**Exercise**
Repeat, please, only the lines from the top of the data down to the line with "## <h>nv show acl \<acl-id\> rule \<rule-id\></h>"; include both of those lines.

**Listed entries**
↓↓↓

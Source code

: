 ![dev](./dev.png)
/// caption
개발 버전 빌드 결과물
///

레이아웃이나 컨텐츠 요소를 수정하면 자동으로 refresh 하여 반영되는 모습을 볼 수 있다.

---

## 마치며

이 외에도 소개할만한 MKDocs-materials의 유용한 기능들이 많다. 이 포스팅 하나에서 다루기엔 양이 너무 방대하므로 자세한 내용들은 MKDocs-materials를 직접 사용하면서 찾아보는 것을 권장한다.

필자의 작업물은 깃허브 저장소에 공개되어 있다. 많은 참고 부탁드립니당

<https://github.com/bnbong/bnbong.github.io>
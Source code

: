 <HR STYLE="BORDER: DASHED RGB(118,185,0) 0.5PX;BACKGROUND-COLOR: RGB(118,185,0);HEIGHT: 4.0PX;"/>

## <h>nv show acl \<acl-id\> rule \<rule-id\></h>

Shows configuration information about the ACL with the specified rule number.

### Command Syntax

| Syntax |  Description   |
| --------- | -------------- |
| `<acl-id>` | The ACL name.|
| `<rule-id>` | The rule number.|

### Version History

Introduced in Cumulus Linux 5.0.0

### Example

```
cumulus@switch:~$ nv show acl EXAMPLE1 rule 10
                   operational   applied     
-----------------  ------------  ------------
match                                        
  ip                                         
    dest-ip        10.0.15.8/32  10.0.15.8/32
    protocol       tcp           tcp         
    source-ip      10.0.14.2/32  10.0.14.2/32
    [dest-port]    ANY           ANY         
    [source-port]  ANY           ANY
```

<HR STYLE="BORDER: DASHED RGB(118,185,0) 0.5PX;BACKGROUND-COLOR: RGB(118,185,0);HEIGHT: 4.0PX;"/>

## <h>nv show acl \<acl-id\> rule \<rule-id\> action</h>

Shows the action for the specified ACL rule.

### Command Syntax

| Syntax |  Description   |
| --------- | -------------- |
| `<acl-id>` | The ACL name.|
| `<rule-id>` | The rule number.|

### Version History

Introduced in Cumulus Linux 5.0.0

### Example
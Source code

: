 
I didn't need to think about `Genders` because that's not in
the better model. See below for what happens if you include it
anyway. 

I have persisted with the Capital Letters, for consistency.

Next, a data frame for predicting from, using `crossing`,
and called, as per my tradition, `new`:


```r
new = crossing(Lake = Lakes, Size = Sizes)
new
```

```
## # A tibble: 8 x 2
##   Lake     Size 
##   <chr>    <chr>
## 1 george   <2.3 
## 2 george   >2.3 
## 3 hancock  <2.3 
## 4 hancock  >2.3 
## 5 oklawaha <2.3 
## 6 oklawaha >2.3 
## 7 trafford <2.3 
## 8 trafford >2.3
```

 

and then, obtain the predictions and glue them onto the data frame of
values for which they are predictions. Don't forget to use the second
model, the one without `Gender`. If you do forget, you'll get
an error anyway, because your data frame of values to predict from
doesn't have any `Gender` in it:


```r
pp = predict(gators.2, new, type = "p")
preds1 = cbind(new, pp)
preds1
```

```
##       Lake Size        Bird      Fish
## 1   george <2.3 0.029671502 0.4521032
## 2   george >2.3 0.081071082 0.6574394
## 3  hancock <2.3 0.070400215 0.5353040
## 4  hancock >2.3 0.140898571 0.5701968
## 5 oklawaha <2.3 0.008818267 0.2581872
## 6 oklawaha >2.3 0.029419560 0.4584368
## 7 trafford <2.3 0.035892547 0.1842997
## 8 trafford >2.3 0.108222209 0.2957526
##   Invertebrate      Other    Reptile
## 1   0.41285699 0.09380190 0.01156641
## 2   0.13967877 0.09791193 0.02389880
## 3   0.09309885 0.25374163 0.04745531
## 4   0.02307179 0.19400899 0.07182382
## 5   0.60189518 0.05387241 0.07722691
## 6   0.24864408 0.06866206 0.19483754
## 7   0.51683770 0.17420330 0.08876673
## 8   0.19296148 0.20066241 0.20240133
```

↑↑↑

**Result for this exercise**
Source code

: ![dev](./dev.png)
/// caption
개발 버전 빌드 결과물
///

레이아웃이나 컨텐츠 요소를 수정하면 자동으로 refresh 하여 반영되는 모습을 볼 수 있다.

---

## 마치며

이 외에도 소개할만한 MKDocs-materials의 유용한 기능들이 많다. 이 포스팅 하나에서 다루기엔 양이 너무 방대하므로 자세한 내용들은 MKDocs-materials를 직접 사용하면서 찾아보는 것을 권장한다.

필자의 작업물은 깃허브 저장소에 공개되어 있다. 많은 참고 부탁드립니당

<https://github.com/bnbong/bnbong.github.io>
Source code

: <HR STYLE="BORDER: DASHED RGB(118,185,0) 0.5PX;BACKGROUND-COLOR: RGB(118,185,0);HEIGHT: 4.0PX;"/>

## <h>nv show acl \<acl-id\> rule \<rule-id\></h>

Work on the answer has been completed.